En route donc pour cette aventure dans les méandres de la conscience du personnage, cette Viviane Élisabeth Fauville à qui il faut pas moins de ces trois dénominations pour tenter de la saisir ou de la faire exister. On pourrait même à la limite ajouter celle de Hermant (bientôt ex)… 

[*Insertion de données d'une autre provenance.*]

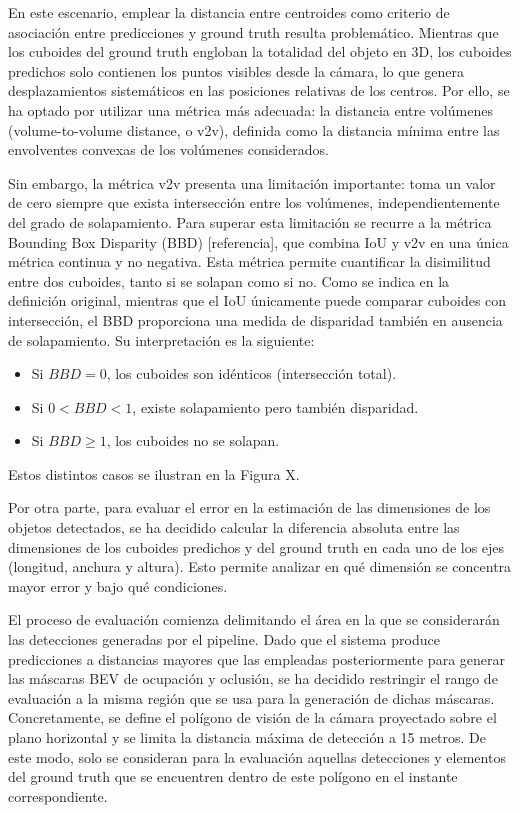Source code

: En este escenario, emplear la distancia entre centroides como criterio de asociación entre predicciones y ground truth resulta problemático. Mientras que los cuboides del ground truth engloban la totalidad del objeto en 3D, los cuboides predichos solo contienen los puntos visibles desde la cámara, lo que genera desplazamientos sistemáticos en las posiciones relativas de los centros. Por ello, se ha optado por utilizar una métrica más adecuada: la distancia entre volúmenes (volume-to-volume distance, o v2v), definida como la distancia mínima entre las envolventes convexas de los volúmenes considerados.

Sin embargo, la métrica v2v presenta una limitación importante: toma un valor de cero siempre que exista intersección entre los volúmenes, independientemente del grado de solapamiento. Para superar esta limitación se recurre a la métrica Bounding Box Disparity (BBD) [referencia], que combina IoU y v2v en una única métrica continua y no negativa. Esta métrica permite cuantificar la disimilitud entre dos cuboides, tanto si se solapan como si no. Como se indica en la definición original, mientras que el IoU únicamente puede comparar cuboides con intersección, el BBD proporciona una medida de disparidad también en ausencia de solapamiento. Su interpretación es la siguiente:

\begin{itemize}
    \item Si $BBD = 0$, los cuboides son idénticos (intersección total).
    \item Si $0 < BBD < 1$, existe solapamiento pero también disparidad.
    \item Si $BBD \geq 1$, los cuboides no se solapan.
\end{itemize}

Estos distintos casos se ilustran en la Figura X.

Por otra parte, para evaluar el error en la estimación de las dimensiones de los objetos detectados, se ha decidido calcular la diferencia absoluta entre las dimensiones de los cuboides predichos y del ground truth en cada uno de los ejes (longitud, anchura y altura). Esto permite analizar en qué dimensión se concentra mayor error y bajo qué condiciones.

El proceso de evaluación comienza delimitando el área en la que se considerarán las detecciones generadas por el pipeline. Dado que el sistema produce predicciones a distancias mayores que las empleadas posteriormente para generar las máscaras BEV de ocupación y oclusión, se ha decidido restringir el rango de evaluación a la misma región que se usa para la generación de dichas máscaras. Concretamente, se define el polígono de visión de la cámara proyectado sobre el plano horizontal y se limita la distancia máxima de detección a 15 metros. De este modo, solo se consideran para la evaluación aquellas detecciones y elementos del ground truth que se encuentren dentro de este polígono en el instante correspondiente.

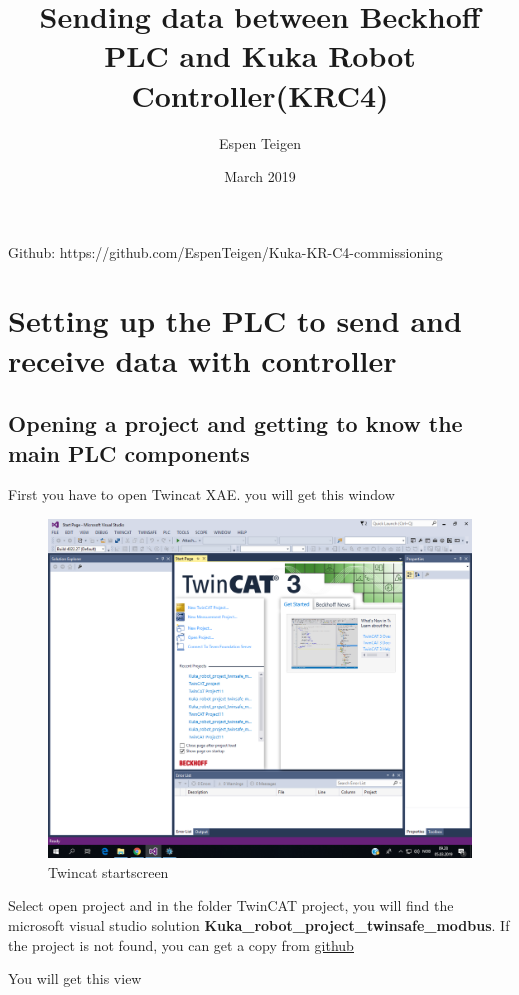 \documentclass{article}
\title{Sending data between Beckhoff PLC and Kuka Robot Controller(KRC4)}
\author{Espen Teigen }
\date{March 2019}
\begin{document}
\maketitle

    Github: https://github.com/EspenTeigen/Kuka-KR-C4-commissioning

\newpage
\section{Setting up the PLC to send and receive data with controller}

\subsection{Opening a project and getting to know the main PLC components}
First you have to open Twincat XAE. you will get this window

\begin{figure}[!h]
    \centering
    \includegraphics[width=\textwidth]{pictures/TC3_overview/TC3_startscreen.png}
    \caption{Twincat startscreen}
    \label{fig:my_label}
\end{figure}

Select open project and in the folder TwinCAT project, you will find the microsoft visual studio solution \textbf{Kuka\_robot\_project\_twinsafe\_modbus}. If the project is not found, you can get a copy from \href{https://github.com/EspenTeigen/Kuka-KR-C4-commissioning}{\underline{github}}

\newpage
You will get this view
\end{document}
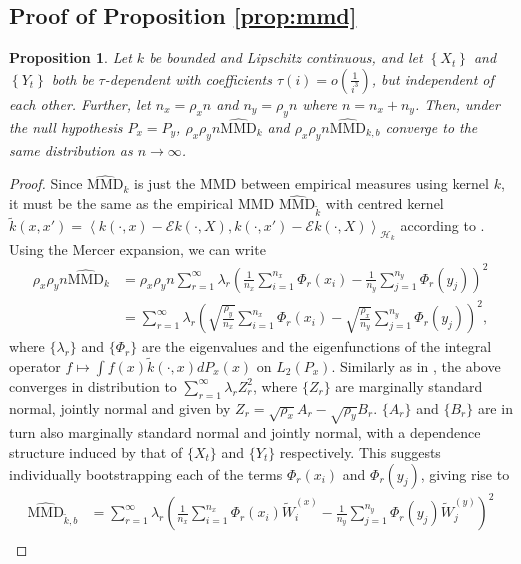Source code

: \documentclass{article} %
\newtheorem{proposition}{Proposition}
\newcommand{\ev}{\mathcal{E}}
\newcommand{\Hk}{\ensuremath{\mathcal{H}_k}}%
\begin{document}
  \subsection{Proof of Proposition \ref{prop:mmd} }
  \begin{proposition}
 Let $k$ be bounded and Lipschitz continuous, and let $\left\{ X_t \right\}$ and $\left\{ Y_t \right\}$ 
 both be $\tau$-dependent with coefficients $\tau(i) = o(\frac{1}{i^3})$, but independent of each other. Further, let $n_x=\rho_x n$ and $n_y=\rho_y n$ where $n=n_x+n_y$. Then, under the null hypothesis $P_x=P_y$, $\rho_x \rho_y n\widehat{\text{MMD}}_k$ and $\rho_x \rho_y n\widehat{\text{MMD}}_{k,b}$ converge to the same distribution as $n\to\infty$.
\end{proposition}
  \begin{proof}
  Since $\widehat{\text{MMD}}_k$ is just the MMD between empirical measures
using kernel $k$, it must be the same as the empirical MMD $\widehat{\text{MMD}}_{\tilde k}$ with centred kernel $\tilde{k}(x,x')=\left \langle k(\cdot,x)-\ev k(\cdot,X), k(\cdot,x')-\ev k(\cdot,X) \right \rangle_{\Hk}$ according to \cite[Theorem 22]{SejSriGreFuk13}. Using the Mercer expansion, we can write
\begin{align*}
\rho_x \rho_y n\widehat{\text{MMD}}_k & = \rho_{x}\rho_{y}n\sum_{r=1}^{\infty}\lambda_{r}\left(\frac{1}{n_{x}}\sum_{i=1}^{n_{x}}\Phi_{r}(x_{i})-\frac{1}{n_{y}}\sum_{j=1}^{n_{y}}\Phi_{r}(y_{j})\right)^{2}\\
 & = \sum_{r=1}^{\infty}\lambda_{r}\left(\sqrt{\frac{\rho_{y}}{n_{x}}}\sum_{i=1}^{n_{x}}\Phi_{r}(x_{i})-\sqrt{\frac{\rho_{x}}{n_{y}}}\sum_{j=1}^{n_{y}}\Phi_{r}(y_{j})\right)^{2},
\end{align*}
where $\{\lambda_r\}$ and $\{\Phi_r\}$ are the eigenvalues and the eigenfunctions of the integral operator $f\mapsto \int f(x)\tilde k(\cdot,x)dP_x(x)$ on $L_2(P_x)$. Similarly as in \cite[Theorem 2.1]{leucht_dependent_2013}, the above converges in distribution to $\sum_{r=1}^\infty \lambda_r Z_r^2$, where $\{Z_r\}$ are marginally standard normal, jointly normal and given by $Z_r=\sqrt{\rho_x}A_r-\sqrt{\rho_y}B_r$. $\{A_r\}$ and $\{B_r\}$ are in turn also marginally standard normal and jointly normal, with a dependence structure induced by that of $\{X_t\}$ and $\{Y_t\}$ respectively. This suggests individually bootstrapping each of the terms $\Phi_{r}(x_{i})$ and $\Phi_{r}(y_{j})$, giving rise to 
\begin{align*}
\widehat{\text{MMD}}_{\tilde k, b}&=\sum_{r=1}^{\infty}\lambda_{r}\left(\frac{1}{n_{x}}\sum_{i=1}^{n_{x}}\Phi_{r}(x_{i})\tilde W_i^{(x)}-\frac{1}{n_{y}}\sum_{j=1}^{n_{y}}\Phi_{r}(y_{j})\tilde W_j^{(y)}\right)^{2}\\

\end{align*}
\end{proof}
\end{document}
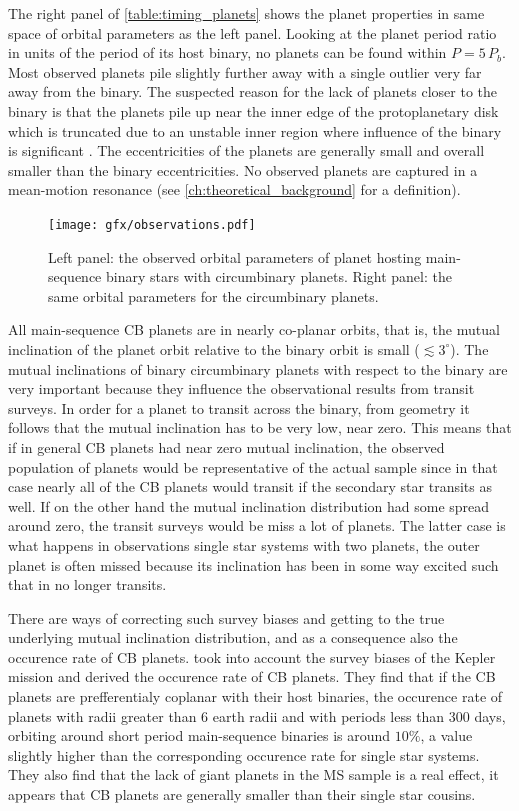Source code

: \documentclass[ twoside,openright,titlepage,numbers=noenddot,headinclude,%
                footinclude=true,cleardoublepage=empty,abstractoff, %
                BCOR=5mm,paper=a4,fontsize=11pt,%
                american,%
                ]{scrreprt}
\begin{document}
The right panel of \cref{table:timing_planets} shows the planet properties 
in same space of orbital parameters as the left panel. 
Looking at the planet period ratio in units of the
period of its host binary, no planets can be found within $P=5\,P_b$. Most 
observed planets pile slightly further away with a single outlier very far 
away from the binary. The suspected reason for the lack of planets closer
to the binary is that the planets pile up near the inner edge of the 
protoplanetary disk which is truncated due to an unstable inner region
where influence of the binary is significant \citep{nelson2007}. The 
eccentricities of the planets are generally small and overall smaller than
the binary eccentricities. No observed planets are captured 
in a mean-motion resonance
(see \cref{ch:theoretical_background} for a definition).
\begin{figure}[htb]
\centering
\texttt{[image: gfx/observations.pdf]}
\caption{Left panel: the observed orbital parameters 
    of planet hosting main-sequence binary stars with 
    circumbinary planets. Right panel: the same orbital parameters for the 
    circumbinary planets.}
\label{fig:observations}
\end{figure}

All main-sequence CB planets are in nearly co-planar orbits, that is,
the mutual inclination of the planet orbit relative to the binary orbit is 
small ($\lesssim 3^{\circ}$).  The mutual inclinations of binary circumbinary 
planets with respect to the binary are very important because they influence
the observational results from transit surveys. In order for a planet to
transit across the binary, from geometry it follows that the mutual inclination
has to be very low, near zero. This means that if in general CB planets had
near zero mutual inclination, the observed population of planets would be
representative of the actual sample since in that case nearly all of the
CB planets would transit if the secondary star transits as well. If
on the other hand the mutual inclination distribution had some spread around
zero, the transit surveys would be miss a lot of planets. The latter case
is what happens in observations single star systems with two planets, the
outer planet is often missed because its inclination has been in some way
excited such that in no longer transits.

There are ways of correcting such survey biases and getting to the true 
underlying mutual inclination distribution, and as a consequence also the
occurence rate of CB planets. \cite{Armstrong2014} took into account the 
survey biases of the Kepler mission and derived the occurence rate of CB
planets. They find that if the CB planets are prefferentialy coplanar
with their host binaries, the occurence rate of planets with radii greater
than 6 earth radii and with periods less than 300 days, orbiting around
short period main-sequence binaries is around $10\%$, a value slightly 
higher than 
the corresponding occurence rate for single star systems. They also
find that the lack of giant planets in the MS sample is a real effect,
it appears that CB planets are generally smaller than their
single star cousins.
\end{document}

Espace de la représentation de la folie bien partagé, grand écran pour le film en noir et blanc où s’agitent différents personnages, espace surtout de l’enfant qui joue un rôle fondamental – quasiment le principal ! – dans le récit, en hauteur, le premier étage de la conscience perturbée de Viviane Élisabeth Fauville… que l’on retrouve en bas dans l’espace théâtral à la sobriété monacale, celle des hôpitaux ou des cellules de prison : un lit, une table, une chaise… dans une stricte disposition. À quoi il faut encore ajouter un autre élément, celui d’une cadreuse (Lara Laigneau) chargée de suivre l’unique personnage, seul sur scène, la plupart du temps allongé sur son lit. Ce personnage qui paradoxalement dans la rigueur minimaliste de son jeu envahit tout l’espace, déploie dans les allers et retours avec l’écran une présence absolue, surtout dans ses errances dans la très précise topographie des rues et des quartiers de Paris où se déroule l’action. Viviane Élisabeth Fauville c’est Marie Denardaud, et ce qu’elle réalise est simplement formidable de tension qui refuse d’apparaître comme telle, dans une sorte de non jeu qui la (nous) plonge dans les méandres de la conscience. Elle est bouleversante. Actrice de la réussite du pari de Mélanie Leray.